Monday, May 01, 2006

T-Mobile's 20Mbps 3G service to replace home broadband

By Tony Glover Technology Editor
30 April 2006

GERMAN-owned mobile operator T-Mobile is planning to enter the broadband price war launched by Carphone Warehouse two weeks ago, The Business has learned.

T-Mobile intends to take on the UK operators by using its mobile network to offer internet access over a souped-up 3G system at speeds equivalent to fixed-line broadband. This will dispense with the need for a fixed line in the home.

Although mobile phone customers will pay £8.50 (E12.33, $15.22) for unlimited data use, T-Mobile believes it can still undercut UK operators as customers will not need to pay a fixed phone line rental, although they will still be able to retain the sort of phone number currently used for fixed line.

A T-mobile spokesman told The Business: “A key opportunity for mobile is to displace the fixed line phone. If you have a fixed line phone, you’re typically paying over £300 for line rental and broadband access, before you make a single call. Say, over £400 a year with relatively modest call volumes. Customers have a choice whether to continue paying this or to redeploy the money on to mobile. It has always to be their choice; but providing high-speed mobile broadband clearly removes one big reason for ‘having to have’ a fixed line.”

According to T-Mobile, more than 12% of UK households do not have a fixed line phone.
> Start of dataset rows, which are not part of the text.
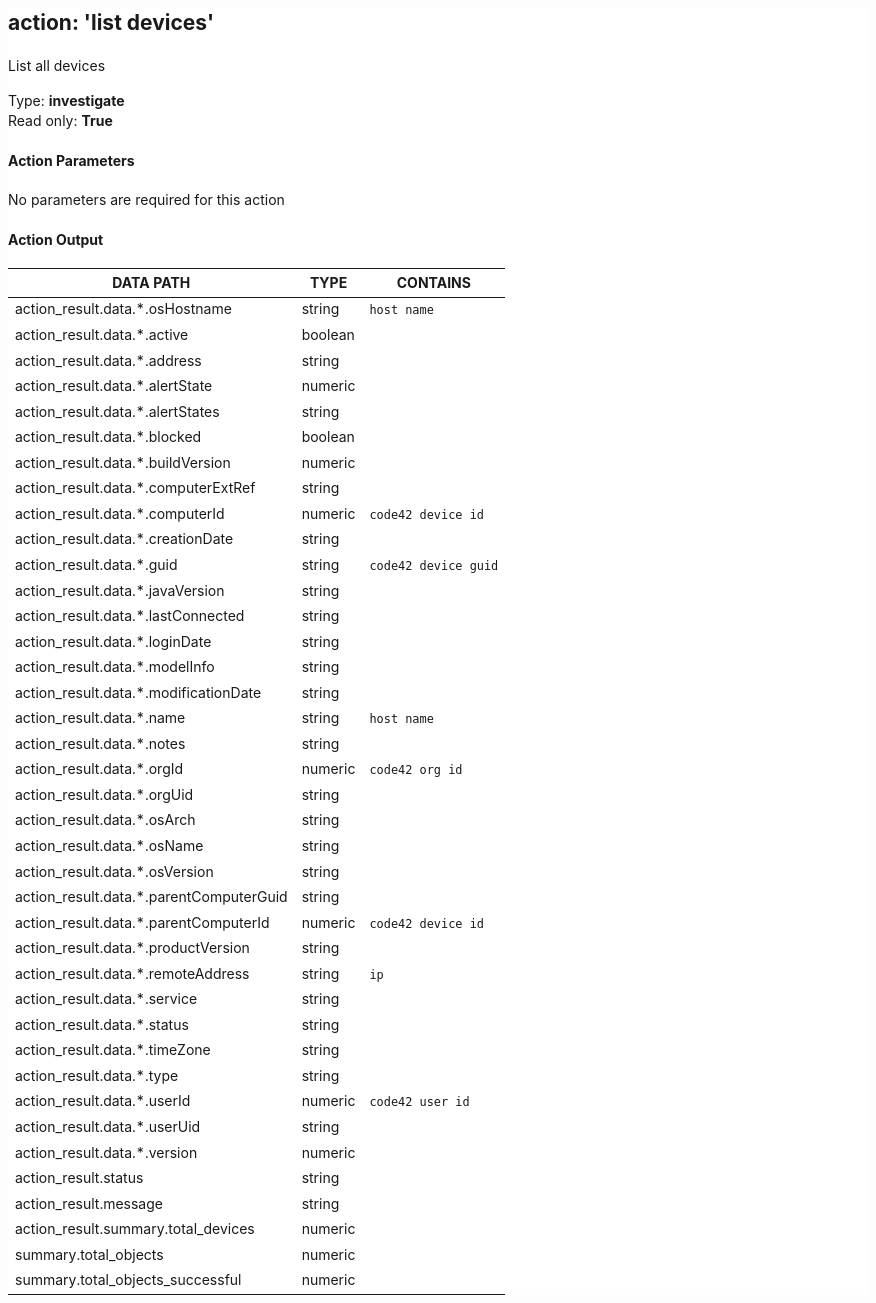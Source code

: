## action: 'list devices'
List all devices

Type: **investigate**  
Read only: **True**

#### Action Parameters
No parameters are required for this action

#### Action Output
DATA PATH | TYPE | CONTAINS
--------- | ---- | --------
action\_result\.data\.\*\.osHostname | string |  `host name` 
action\_result\.data\.\*\.active | boolean | 
action\_result\.data\.\*\.address | string | 
action\_result\.data\.\*\.alertState | numeric | 
action\_result\.data\.\*\.alertStates | string | 
action\_result\.data\.\*\.blocked | boolean | 
action\_result\.data\.\*\.buildVersion | numeric | 
action\_result\.data\.\*\.computerExtRef | string | 
action\_result\.data\.\*\.computerId | numeric |  `code42 device id` 
action\_result\.data\.\*\.creationDate | string | 
action\_result\.data\.\*\.guid | string |  `code42 device guid` 
action\_result\.data\.\*\.javaVersion | string | 
action\_result\.data\.\*\.lastConnected | string | 
action\_result\.data\.\*\.loginDate | string | 
action\_result\.data\.\*\.modelInfo | string | 
action\_result\.data\.\*\.modificationDate | string | 
action\_result\.data\.\*\.name | string |  `host name` 
action\_result\.data\.\*\.notes | string | 
action\_result\.data\.\*\.orgId | numeric |  `code42 org id` 
action\_result\.data\.\*\.orgUid | string | 
action\_result\.data\.\*\.osArch | string | 
action\_result\.data\.\*\.osName | string | 
action\_result\.data\.\*\.osVersion | string | 
action\_result\.data\.\*\.parentComputerGuid | string | 
action\_result\.data\.\*\.parentComputerId | numeric |  `code42 device id` 
action\_result\.data\.\*\.productVersion | string | 
action\_result\.data\.\*\.remoteAddress | string |  `ip` 
action\_result\.data\.\*\.service | string | 
action\_result\.data\.\*\.status | string | 
action\_result\.data\.\*\.timeZone | string | 
action\_result\.data\.\*\.type | string | 
action\_result\.data\.\*\.userId | numeric |  `code42 user id` 
action\_result\.data\.\*\.userUid | string | 
action\_result\.data\.\*\.version | numeric | 
action\_result\.status | string | 
action\_result\.message | string | 
action\_result\.summary\.total\_devices | numeric | 
summary\.total\_objects | numeric | 
summary\.total\_objects\_successful | numeric |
So far the trend is mostly among the young, who have grown up with a mobile and see no reason to have one.

Earlier this year, T-Mobile, which is owned by European telecoms giant Deutsche Telekom launched its T-Mobile@home service enabling contract customers to have a fixed line number that can be reached via a mobile phone while in their home. T-Mobile has plans to launch a similar service in the UK together with a high-speed broadband connection. UK customers will be able to have an extra number which has the same suffix as a fixed-line number on a designated mobile that will be able to transfer calls to mobile phones owned by other household members.

UK fixed line operators such as BT believed they had cornered the broadband internet market when they developed DSL software to turn copper telephone wires into broadband pipes. But T-Mobile believes a new technology, high-speed downlink packet access (HSDPA), a souped-up version of 3G, will enable it to leapfrog the fixed-line operators. HSDPA can be used with a wireless box to allow PCs to access the internet.